As a professional athlete, I've always believed in giving my all to the game of cricket.
It has been an incredible journey, one that I've cherished with all my heart.
However, I've come to a point in my career where I feel it's time to consider the future.
Retirement is a natural part of every athlete's life, and I want to make this transition thoughtfully.
While I'll always hold cricket close to my heart, I also understand that there's more to life than just the sport.
It's about striking a balance between my passion for cricket and my desire to explore new horizons.
So, as I contemplate my retirement, I do so with gratitude for the wonderful moments on the field and excitement for the adventures that lie ahead.
"""
sentences = nltk.sent_tokenize(text_prompt)
SPEAKER = "v2/en_speaker_6"
silence = np.zeros(int(0.25 * SAMPLE_RATE))  # quarter second of silence

pieces = []
for sentence in sentences:
    audio_array = generate_audio(sentence, history_prompt=SPEAKER)
    pieces += [audio_array, silence.copy()]

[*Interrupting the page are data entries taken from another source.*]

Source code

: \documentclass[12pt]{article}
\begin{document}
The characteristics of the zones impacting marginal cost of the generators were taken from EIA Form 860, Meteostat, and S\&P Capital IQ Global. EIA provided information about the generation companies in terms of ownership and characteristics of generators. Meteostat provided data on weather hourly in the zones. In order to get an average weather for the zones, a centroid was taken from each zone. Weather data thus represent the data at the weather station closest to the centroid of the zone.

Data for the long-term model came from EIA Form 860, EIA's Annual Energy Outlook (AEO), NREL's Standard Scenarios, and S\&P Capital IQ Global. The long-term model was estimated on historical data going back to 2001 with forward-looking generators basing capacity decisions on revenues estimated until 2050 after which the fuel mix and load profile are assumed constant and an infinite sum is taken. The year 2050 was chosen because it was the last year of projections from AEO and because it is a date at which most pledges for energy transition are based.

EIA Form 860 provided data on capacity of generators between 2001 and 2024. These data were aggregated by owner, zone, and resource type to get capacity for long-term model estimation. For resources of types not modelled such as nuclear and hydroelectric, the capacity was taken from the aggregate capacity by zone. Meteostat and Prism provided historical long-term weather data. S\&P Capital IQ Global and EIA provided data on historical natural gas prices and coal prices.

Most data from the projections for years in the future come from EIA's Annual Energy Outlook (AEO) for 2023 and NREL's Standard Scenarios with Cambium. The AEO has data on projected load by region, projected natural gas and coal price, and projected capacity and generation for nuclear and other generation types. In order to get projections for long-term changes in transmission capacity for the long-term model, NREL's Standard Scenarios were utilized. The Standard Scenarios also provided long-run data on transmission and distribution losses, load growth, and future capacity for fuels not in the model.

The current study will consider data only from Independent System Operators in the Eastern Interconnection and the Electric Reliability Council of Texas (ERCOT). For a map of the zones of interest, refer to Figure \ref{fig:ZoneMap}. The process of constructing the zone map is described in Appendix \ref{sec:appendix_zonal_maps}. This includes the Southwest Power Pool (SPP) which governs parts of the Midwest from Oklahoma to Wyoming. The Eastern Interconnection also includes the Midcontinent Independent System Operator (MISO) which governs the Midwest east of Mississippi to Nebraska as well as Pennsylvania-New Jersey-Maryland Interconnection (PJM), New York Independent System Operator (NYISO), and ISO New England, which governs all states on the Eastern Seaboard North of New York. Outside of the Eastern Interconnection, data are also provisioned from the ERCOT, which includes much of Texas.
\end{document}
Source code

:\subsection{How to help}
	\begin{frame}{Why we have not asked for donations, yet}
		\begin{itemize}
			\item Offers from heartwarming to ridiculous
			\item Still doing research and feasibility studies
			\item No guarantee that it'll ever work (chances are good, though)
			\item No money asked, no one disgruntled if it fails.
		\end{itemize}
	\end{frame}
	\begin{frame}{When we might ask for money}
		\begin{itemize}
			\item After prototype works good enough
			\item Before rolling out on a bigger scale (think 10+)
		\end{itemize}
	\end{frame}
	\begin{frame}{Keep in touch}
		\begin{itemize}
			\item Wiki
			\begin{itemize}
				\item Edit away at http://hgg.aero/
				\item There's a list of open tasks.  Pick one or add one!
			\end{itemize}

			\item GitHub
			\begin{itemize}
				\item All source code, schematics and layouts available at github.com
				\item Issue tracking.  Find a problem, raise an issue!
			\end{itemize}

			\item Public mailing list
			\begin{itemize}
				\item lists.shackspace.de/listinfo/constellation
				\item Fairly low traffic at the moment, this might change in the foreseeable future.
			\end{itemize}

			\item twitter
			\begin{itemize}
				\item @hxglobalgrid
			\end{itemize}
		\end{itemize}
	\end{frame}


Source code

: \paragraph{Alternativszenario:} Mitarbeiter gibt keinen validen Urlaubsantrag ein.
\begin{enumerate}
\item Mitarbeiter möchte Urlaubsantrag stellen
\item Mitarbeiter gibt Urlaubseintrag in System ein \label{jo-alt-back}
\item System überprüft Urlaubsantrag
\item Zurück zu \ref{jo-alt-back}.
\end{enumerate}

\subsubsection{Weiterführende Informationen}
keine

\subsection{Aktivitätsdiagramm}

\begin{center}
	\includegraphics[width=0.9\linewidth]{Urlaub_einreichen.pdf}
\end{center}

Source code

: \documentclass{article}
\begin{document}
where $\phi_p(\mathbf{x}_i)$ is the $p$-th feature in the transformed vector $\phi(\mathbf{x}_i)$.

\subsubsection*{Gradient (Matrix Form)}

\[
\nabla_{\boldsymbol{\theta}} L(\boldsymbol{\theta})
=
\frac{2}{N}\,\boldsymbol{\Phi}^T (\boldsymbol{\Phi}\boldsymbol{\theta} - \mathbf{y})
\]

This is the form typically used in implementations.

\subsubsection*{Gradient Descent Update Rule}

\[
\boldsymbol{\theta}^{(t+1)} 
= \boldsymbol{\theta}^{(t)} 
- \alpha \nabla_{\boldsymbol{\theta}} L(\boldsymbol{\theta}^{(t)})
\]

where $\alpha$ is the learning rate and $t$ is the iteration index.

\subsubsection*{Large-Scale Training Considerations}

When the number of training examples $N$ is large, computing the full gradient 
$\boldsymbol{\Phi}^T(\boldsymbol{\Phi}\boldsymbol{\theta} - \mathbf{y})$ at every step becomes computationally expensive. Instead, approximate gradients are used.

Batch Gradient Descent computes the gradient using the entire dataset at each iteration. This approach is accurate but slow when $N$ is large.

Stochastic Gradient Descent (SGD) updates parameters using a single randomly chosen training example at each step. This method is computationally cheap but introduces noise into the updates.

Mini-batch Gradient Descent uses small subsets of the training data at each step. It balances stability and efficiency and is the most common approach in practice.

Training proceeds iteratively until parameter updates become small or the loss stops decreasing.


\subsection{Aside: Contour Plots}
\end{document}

Audio(np.concatenate(pieces), rate=SAMPLE_RATE
In the above code, we took a whole speech, segmented it into single sentences, generated audio for these segments, and then append every audio component together. Listen to the generated audio below

In conclusion, the Whisper and Bark models represent two remarkable advancements in the field of natural language processing and audio generation. Whisper, developed by OpenAI, is a powerful open-source speech recognition model that excels in converting spoken language into text. Its accuracy and versatility make it a valuable tool for a wide range of applications, from transcription services to voice assistants.

On the other hand, Bark, created by Suno, takes a different approach by being a fully generative text-to-audio model. This means it can not only convert text to speech but also generate other audio content, including music, background noise, and even non-verbal expressions like laughter and sighing. Bark's unique capabilities open up possibilities for creative audio generation beyond traditional speech.

In our demonstration, we explored how to use these models for text-audio and audio-text transitions. Whisper's accuracy in transcribing spoken words into text was evident, making it a valuable tool for tasks like transcription and voice command recognition. Meanwhile, Bark's ability to generate audio from text prompts was showcased, highlighting its potential for creating diverse audio content.

These models, Whisper and Bark, exemplify the fusion of cutting-edge AI technology and audio processing. They provide valuable tools for developers, researchers, and creators to harness the power of AI in the world of sound. As technology continues to advance, we can expect even more exciting developments in the realm of text-audio and audio-text transitions.

Disclaimer: The views and opinions expressed in this blog post are solely those of the authors and do not reflect the official policy or position of any of the mentioned tools. This blog post is not a form of advertising and no remuneration was received for the creation and publication of this post. The intention is to share our findings and experiences using these tools and is intended purely for informational purposes.